Rustlr allows the use of regular-expression style symbols *, + and ?, which lead to the generate of new production rules and semantic actions that create vectors and options (for ?). However, these symbols cannot be used unrestrictedly to form arbitrary regular expressions. They cannot be nested (see reason below). They are also guaranteed to only fully work in the -auto mode.
Referring to the auto-ast generation example in Chapter 4,
another way to define the nonterminal ExprList as a semicolon-separated
sequence of LetExpr is to replace the two productions for ExprList with
the following rule
ExprList --> (LetExpr ;)*
This would lead to the generation of a tuple struct for type ExprList:
#[derive(Default,Debug)]
pub struct ExprList<'lt>(pub Vec<LBox<Expr<'lt>>>,);
The operator * means a sequence of zero or more. This is done by generating several new non-terminal symbols internally.

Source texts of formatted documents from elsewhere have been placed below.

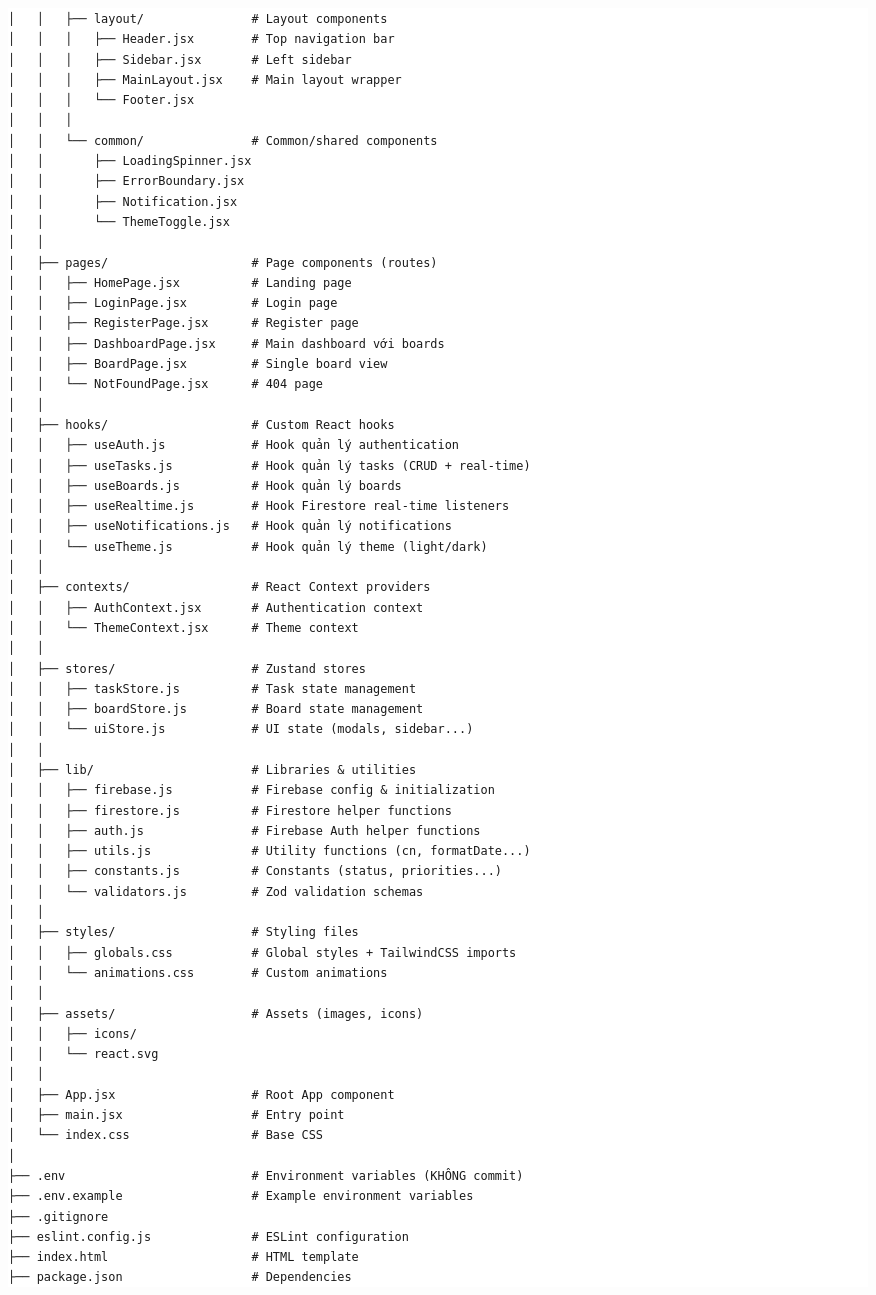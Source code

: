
 ```
│   │   ├── layout/               # Layout components
│   │   │   ├── Header.jsx        # Top navigation bar
│   │   │   ├── Sidebar.jsx       # Left sidebar
│   │   │   ├── MainLayout.jsx    # Main layout wrapper
│   │   │   └── Footer.jsx
│   │   │
│   │   └── common/               # Common/shared components
│   │       ├── LoadingSpinner.jsx
│   │       ├── ErrorBoundary.jsx
│   │       ├── Notification.jsx
│   │       └── ThemeToggle.jsx
│   │
│   ├── pages/                    # Page components (routes)
│   │   ├── HomePage.jsx          # Landing page
│   │   ├── LoginPage.jsx         # Login page
│   │   ├── RegisterPage.jsx      # Register page
│   │   ├── DashboardPage.jsx     # Main dashboard với boards
│   │   ├── BoardPage.jsx         # Single board view
│   │   └── NotFoundPage.jsx      # 404 page
│   │
│   ├── hooks/                    # Custom React hooks
│   │   ├── useAuth.js            # Hook quản lý authentication
│   │   ├── useTasks.js           # Hook quản lý tasks (CRUD + real-time)
│   │   ├── useBoards.js          # Hook quản lý boards
│   │   ├── useRealtime.js        # Hook Firestore real-time listeners
│   │   ├── useNotifications.js   # Hook quản lý notifications
│   │   └── useTheme.js           # Hook quản lý theme (light/dark)
│   │
│   ├── contexts/                 # React Context providers
│   │   ├── AuthContext.jsx       # Authentication context
│   │   └── ThemeContext.jsx      # Theme context
│   │
│   ├── stores/                   # Zustand stores
│   │   ├── taskStore.js          # Task state management
│   │   ├── boardStore.js         # Board state management
│   │   └── uiStore.js            # UI state (modals, sidebar...)
│   │
│   ├── lib/                      # Libraries & utilities
│   │   ├── firebase.js           # Firebase config & initialization
│   │   ├── firestore.js          # Firestore helper functions
│   │   ├── auth.js               # Firebase Auth helper functions
│   │   ├── utils.js              # Utility functions (cn, formatDate...)
│   │   ├── constants.js          # Constants (status, priorities...)
│   │   └── validators.js         # Zod validation schemas
│   │
│   ├── styles/                   # Styling files
│   │   ├── globals.css           # Global styles + TailwindCSS imports
│   │   └── animations.css        # Custom animations
│   │
│   ├── assets/                   # Assets (images, icons)
│   │   ├── icons/
│   │   └── react.svg
│   │
│   ├── App.jsx                   # Root App component
│   ├── main.jsx                  # Entry point
│   └── index.css                 # Base CSS
│
├── .env                          # Environment variables (KHÔNG commit)
├── .env.example                  # Example environment variables
├── .gitignore
├── eslint.config.js              # ESLint configuration
├── index.html                    # HTML template
├── package.json                  # Dependencies
```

Essentially, these correspond to
ES0 --> Expr:e ; {e}
ES1 --> { Vec::new() }
ES1 --> ES1:v ES0:[e] { v.push(e); v }
ExprList --> ES1:v {v}
These rules replace the original in the grammar. In the -auto mode, rustlr also infers that symbols such as ; has no meaning at the AST level (because it has the unit type and noprecedence/associativity declaration). It therefore infers that the type of the nonterminal ES0 is the same as Expr, and automatically generates the appropriate semantic action. If override of this behavior is required, one can manually rewrite the grammar as
ES0:SEMI --> Expr ;
ExprList --> ES0*
The presence of the left-hand side label will cause the AST generator to
create an AST representation for the semicolon (assuming that is what's
desired). Another situation where the user has to write the ES0 rule
manually is if -auto (or -genabsyn) is not specified, which implies
that a rule with an explicit semantic action is required. Generally speaking,
the *, + and ? symbols will still work without -auto if it follows a
single grammar symbol.
The type rustlr associates with the new non-terminal ES1
will be Vec<LBox<Expr<'lt>> and semantic actions are generated to
create the vector for both ES1 rules. A + means one or more
ES1 derivations, producing the same vector type, and a ? will
mean one or zero derivations with type Option<LBox<Expr<'lt>>>.
Another way to generate the AST for ExprList is to manually define the type
of ExprList, from which Rustlr will infer that it is a pass-thru case.
No type will be created for ExprList as it would inherit the type of
the right-hand side of its lone production rule.
nonterminal ExprList Vec<LBox<Expr<'lt>>>
ExprList --> (LetExpr ;)*
This is because rustlr generates an internal non-terminal to represent the right-hand side * expression and assigns it type Vec<LBox<Expr<'lt>>>.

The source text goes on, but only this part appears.